À quel moment avez-vous décidé de retour­ner en Algé­rie sur les traces de votre père ?

Karim Aïnouz : “ Je voulais y aller depuis très long­temps, mais ce qui a déclen­ché le voyage et d’une certaine façon le film, c’est le décès de ma mère. Il était impos­sible d’y aller avec elle pendant les décen­nies noires, ensuite je pense que ma mère était déjà âgée, et c’était sans doute un peu trop tard pour elle… Je ne me voyais pas y aller seul pendant qu’elle était encore là. Elle est partie en 2015. Le temps de faire mon deuil, et d’ima­gi­ner ce que pouvait être le film, j’y suis allé en 2019.

Marin des montagnes est autant une lettre d’amour à votre mère qu’un docu­men­taire sur l’Al­gé­rie…

Auto­por­trait de Karim Aïnouz dans Marin des montagnes.

Oui, l’en­vie du film n’était pas seule­ment l’en­vie du voyage. Au départ, j’avais vrai­ment pensé réali­ser une lettre d’amour à mon père et à son Algé­rie natale, mais pendant que je montais le film, je ressen­tais une forme d’in­sa­tis­fac­tion. Il manquait une part d’in­ti­mité que je n’avais pas toujours avec mon père. C’est alors devenu cette lettre d’amour à ma mère avec ma voix off, d’abord parce que ça me permet­tait de racon­ter cette histoire à quelqu’un.

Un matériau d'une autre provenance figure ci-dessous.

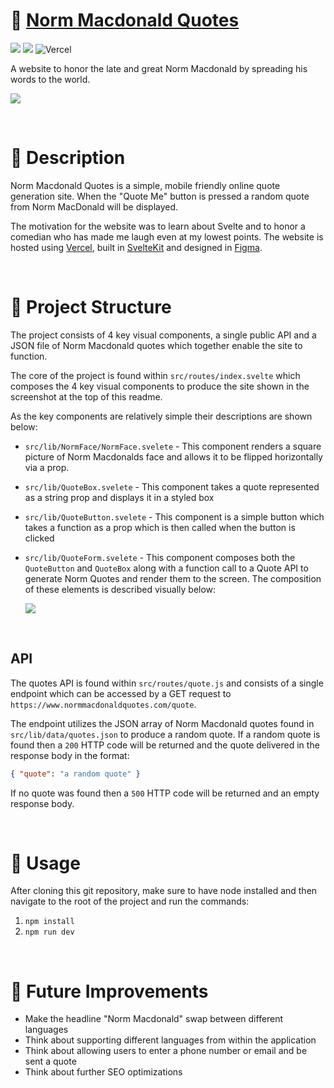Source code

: # 🎤 [Norm Macdonald Quotes](https://www.normmacdonaldquotes.com/)

![](https://img.shields.io/github/license/Hiccup246/norm-macdonald-quotes)
![](https://img.shields.io/github/languages/code-size/Hiccup246/norm-macdonald-quotes)
![Vercel](https://therealsujitk-vercel-badge.vercel.app/?app=norm-macdonald-quotes)

A website to honor the late and great Norm Macdonald by spreading his words to the world.

![](https://i.imgur.com/eaJoxo3.png)

<br>

# 📝 Description

Norm Macdonald Quotes is a simple, mobile friendly online quote generation site. When the "Quote Me" button is pressed a random quote from Norm MacDonald will be displayed.

The motivation for the website was to learn about Svelte and to honor a comedian who has made me laugh even at my lowest points. The website is hosted using [Vercel](https://vercel.com/), built in [SvelteKit](https://kit.svelte.dev/docs/introduction) and designed in [Figma](https://www.figma.com/).

<br>

# 🧱 Project Structure

The project consists of 4 key visual components, a single public API and a JSON file of Norm Macdonald quotes which together enable the site to function.

The core of the project is found within `src/routes/index.svelte` which composes the 4 key visual components to produce the site shown in the screenshot at the top of this readme.

As the key components are relatively simple their descriptions are shown below:

- `src/lib/NormFace/NormFace.svelete` - This component renders a square picture of Norm Macdonalds face and allows it to be flipped horizontally via a prop.
- `src/lib/QuoteBox.svelete` - This component takes a quote represented as a string prop and displays it in a styled box
- `src/lib/QuoteButton.svelete` - This component is a simple button which takes a function as a prop which is then called when the button is clicked
- `src/lib/QuoteForm.svelete` - This component composes both the `QuoteButton` and `QuoteBox` along with a function call to a Quote API to generate Norm Quotes and render them to the screen. The composition of these elements is described visually below:

  ![](https://i.imgur.com/mGObQeJ.png)

<br>

## API

The quotes API is found within `src/routes/quote.js` and consists of a single endpoint which can be accessed by a GET request to `https://www.normmacdonaldquotes.com/quote`.

The endpoint utilizes the JSON array of Norm Macdonald quotes found in `src/lib/data/quotes.json` to produce a random quote. If a random quote is found then a `200` HTTP code will be returned and the quote delivered in the response body in the format:

```json
{ "quote": "a random quote" }
```

If no quote was found then a `500` HTTP code will be returned and an empty response body.

<br>

# 🔧 Usage

After cloning this git repository, make sure to have node installed and then navigate to the root of the project and run the commands:

1. `npm install`
2. `npm run dev`

<br>

# 🌅 Future Improvements

- Make the headline "Norm Macdonald" swap between different languages
- Think about supporting different languages from within the application
- Think about allowing users to enter a phone number or email and be sent a quote
- Think about further SEO optimizations
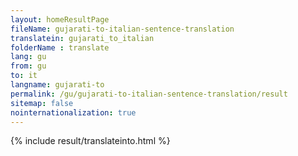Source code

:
 ```yaml
---
layout: homeResultPage
fileName: gujarati-to-italian-sentence-translation
translatein: gujarati_to_italian
folderName : translate
lang: gu
from: gu
to: it
langname: gujarati-to
permalink: /gu/gujarati-to-italian-sentence-translation/result
sitemap: false
nointernationalization: true
---
```

{% include result/translateinto.html %}

<script src="/js/result/translation.js" data-foldername="{{page.folderName}}" data-lang="{{page.lang}}"></script>
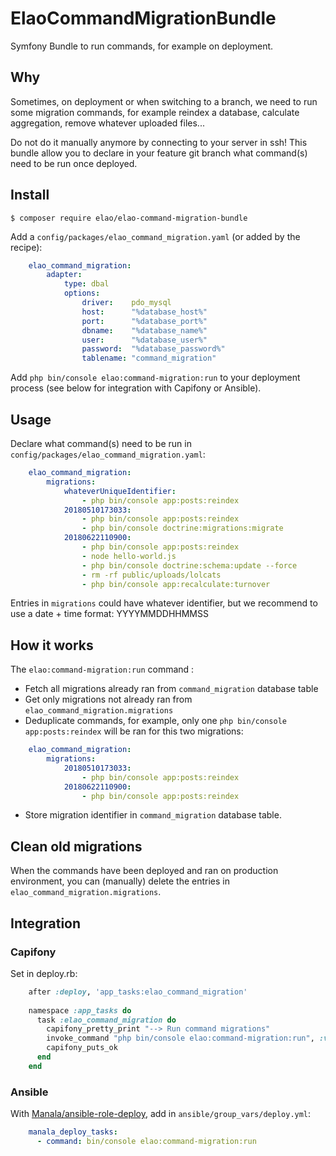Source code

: # ElaoCommandMigrationBundle

Symfony Bundle to run commands, for example on deployment.

## Why

Sometimes, on deployment or when switching to a branch, we need to run some migration commands,
for example reindex a database, calculate aggregation, remove whatever uploaded files...

Do not do it manually anymore by connecting to your server in ssh!
This bundle allow you to declare in your feature git branch what command(s) need to be run once deployed.

## Install

    $ composer require elao/elao-command-migration-bundle

Add a `config/packages/elao_command_migration.yaml` (or added by the recipe):

```yaml
    elao_command_migration:
        adapter:
            type: dbal
            options:
                driver:    pdo_mysql
                host:      "%database_host%"
                port:      "%database_port%"
                dbname:    "%database_name%"
                user:      "%database_user%"
                password:  "%database_password%"
                tablename: "command_migration"
```

Add `php bin/console elao:command-migration:run` to your deployment process (see below for integration with Capifony or Ansible).

## Usage

Declare what command(s) need to be run in `config/packages/elao_command_migration.yaml`:

```yaml
    elao_command_migration:
        migrations:
            whateverUniqueIdentifier:
                - php bin/console app:posts:reindex
            20180510173033:
                - php bin/console app:posts:reindex
                - php bin/console doctrine:migrations:migrate
            20180622110900:
                - php bin/console app:posts:reindex
                - node hello-world.js
                - php bin/console doctrine:schema:update --force
                - rm -rf public/uploads/lolcats
                - php bin/console app:recalculate:turnover
```

Entries in `migrations` could have whatever identifier, but we recommend to use a date + time format: YYYYMMDDHHMMSS

## How it works

The `elao:command-migration:run` command :

- Fetch all migrations already ran from `command_migration` database table
- Get only migrations not already ran from `elao_command_migration.migrations`
- Deduplicate commands, for example, only one `php bin/console app:posts:reindex` will be ran for this two migrations:

```yaml
    elao_command_migration:
        migrations:
            20180510173033:
                - php bin/console app:posts:reindex
            20180622110900:
                - php bin/console app:posts:reindex
```

- Store migration identifier in `command_migration` database table.

## Clean old migrations

When the commands have been deployed and ran on production environment, you can (manually) delete the entries in
`elao_command_migration.migrations`.

## Integration

### Capifony

Set in deploy.rb:

```rb
    after :deploy, 'app_tasks:elao_command_migration'
    
    namespace :app_tasks do
      task :elao_command_migration do
        capifony_pretty_print "--> Run command migrations"
        invoke_command "php bin/console elao:command-migration:run", :via => run_method
        capifony_puts_ok
      end
    end
```

### Ansible

With [Manala/ansible-role-deploy](https://github.com/manala/ansible-role-deploy), add in `ansible/group_vars/deploy.yml`:

```yaml
    manala_deploy_tasks:
      - command: bin/console elao:command-migration:run
```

De le faire à quelqu’un qui n’est plus là faisait resur­gir le passé et permet­tait d’an­crer le docu­men­taire dans le temps. Ça me semblait plus juste, en tout cas ça fonc­tion­nait. J’avais un inter­lo­cu­teur pour racon­ter cette histoire, et je pouvais décou­vrir cette histoire avec elle, l’his­toire de ce pays qu’elle ne connais­sait pas, et moi non plus.

Vous entre­mê­lez d’ailleurs les photos d’ar­chives de vos parents avec celles de l’Al­gé­rie et de la colo­ni­sa­tion.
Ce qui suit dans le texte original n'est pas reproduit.